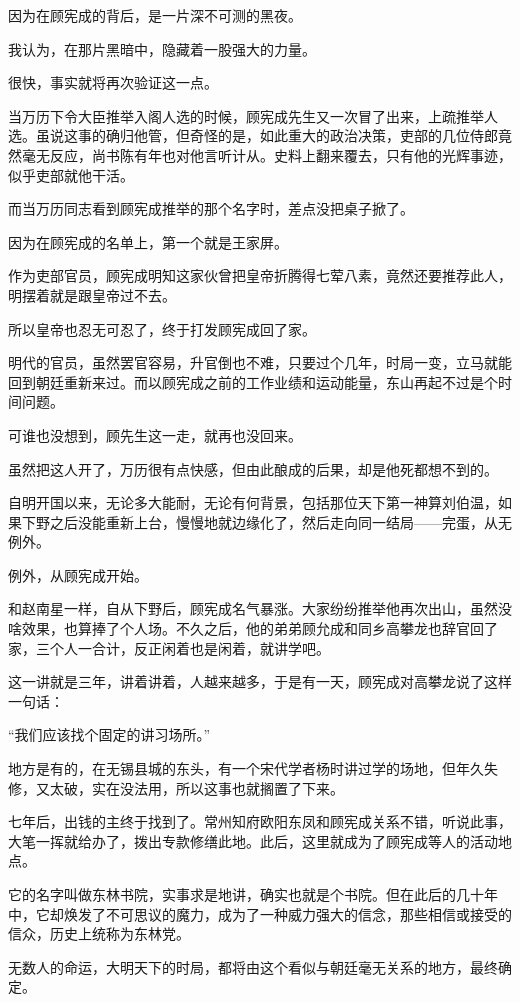 \begin{multicols}{\theparacolNo}
因为在顾宪成的背后，是一片深不可测的黑夜。

我认为，在那片黑暗中，隐藏着一股强大的力量。

很快，事实就将再次验证这一点。

当万历下令大臣推举入阁人选的时候，顾宪成先生又一次冒了出来，上疏推举人选。虽说这事的确归他管，但奇怪的是，如此重大的政治决策，吏部的几位侍郎竟然毫无反应，尚书陈有年也对他言听计从。史料上翻来覆去，只有他的光辉事迹，似乎吏部就他干活。

而当万历同志看到顾宪成推举的那个名字时，差点没把桌子掀了。

因为在顾宪成的名单上，第一个就是王家屏。

作为吏部官员，顾宪成明知这家伙曾把皇帝折腾得七荤八素，竟然还要推荐此人，明摆着就是跟皇帝过不去。

所以皇帝也忍无可忍了，终于打发顾宪成回了家。

明代的官员，虽然罢官容易，升官倒也不难，只要过个几年，时局一变，立马就能回到朝廷重新来过。而以顾宪成之前的工作业绩和运动能量，东山再起不过是个时间问题。

可谁也没想到，顾先生这一走，就再也没回来。

虽然把这人开了，万历很有点快感，但由此酿成的后果，却是他死都想不到的。

自明开国以来，无论多大能耐，无论有何背景，包括那位天下第一神算刘伯温，如果下野之后没能重新上台，慢慢地就边缘化了，然后走向同一结局——完蛋，从无例外。

例外，从顾宪成开始。

和赵南星一样，自从下野后，顾宪成名气暴涨。大家纷纷推举他再次出山，虽然没啥效果，也算捧了个人场。不久之后，他的弟弟顾允成和同乡高攀龙也辞官回了家，三个人一合计，反正闲着也是闲着，就讲学吧。

这一讲就是三年，讲着讲着，人越来越多，于是有一天，顾宪成对高攀龙说了这样一句话：

“我们应该找个固定的讲习场所。”

地方是有的，在无锡县城的东头，有一个宋代学者杨时讲过学的场地，但年久失修，又太破，实在没法用，所以这事也就搁置了下来。

七年后，出钱的主终于找到了。常州知府欧阳东凤和顾宪成关系不错，听说此事，大笔一挥就给办了，拨出专款修缮此地。此后，这里就成为了顾宪成等人的活动地点。

它的名字叫做东林书院，实事求是地讲，确实也就是个书院。但在此后的几十年中，它却焕发了不可思议的魔力，成为了一种威力强大的信念，那些相信或接受的信众，历史上统称为东林党。

无数人的命运，大明天下的时局，都将由这个看似与朝廷毫无关系的地方，最终确定。


\end{multicols}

========

REQUIREMENT: Write the lines out again exactly, beginning at the line that contains "而当万历同志看到顾宪成推举的那个名字时，差点没把桌子掀了。" and stopping only at the final line of the listing above.

SOLUTION:
而当万历同志看到顾宪成推举的那个名字时，差点没把桌子掀了。

因为在顾宪成的名单上，第一个就是王家屏。

作为吏部官员，顾宪成明知这家伙曾把皇帝折腾得七荤八素，竟然还要推荐此人，明摆着就是跟皇帝过不去。

所以皇帝也忍无可忍了，终于打发顾宪成回了家。

明代的官员，虽然罢官容易，升官倒也不难，只要过个几年，时局一变，立马就能回到朝廷重新来过。而以顾宪成之前的工作业绩和运动能量，东山再起不过是个时间问题。

可谁也没想到，顾先生这一走，就再也没回来。

虽然把这人开了，万历很有点快感，但由此酿成的后果，却是他死都想不到的。

自明开国以来，无论多大能耐，无论有何背景，包括那位天下第一神算刘伯温，如果下野之后没能重新上台，慢慢地就边缘化了，然后走向同一结局——完蛋，从无例外。

例外，从顾宪成开始。

和赵南星一样，自从下野后，顾宪成名气暴涨。大家纷纷推举他再次出山，虽然没啥效果，也算捧了个人场。不久之后，他的弟弟顾允成和同乡高攀龙也辞官回了家，三个人一合计，反正闲着也是闲着，就讲学吧。

这一讲就是三年，讲着讲着，人越来越多，于是有一天，顾宪成对高攀龙说了这样一句话：

“我们应该找个固定的讲习场所。”

地方是有的，在无锡县城的东头，有一个宋代学者杨时讲过学的场地，但年久失修，又太破，实在没法用，所以这事也就搁置了下来。

七年后，出钱的主终于找到了。常州知府欧阳东凤和顾宪成关系不错，听说此事，大笔一挥就给办了，拨出专款修缮此地。此后，这里就成为了顾宪成等人的活动地点。

它的名字叫做东林书院，实事求是地讲，确实也就是个书院。但在此后的几十年中，它却焕发了不可思议的魔力，成为了一种威力强大的信念，那些相信或接受的信众，历史上统称为东林党。

无数人的命运，大明天下的时局，都将由这个看似与朝廷毫无关系的地方，最终确定。


\end{multicols}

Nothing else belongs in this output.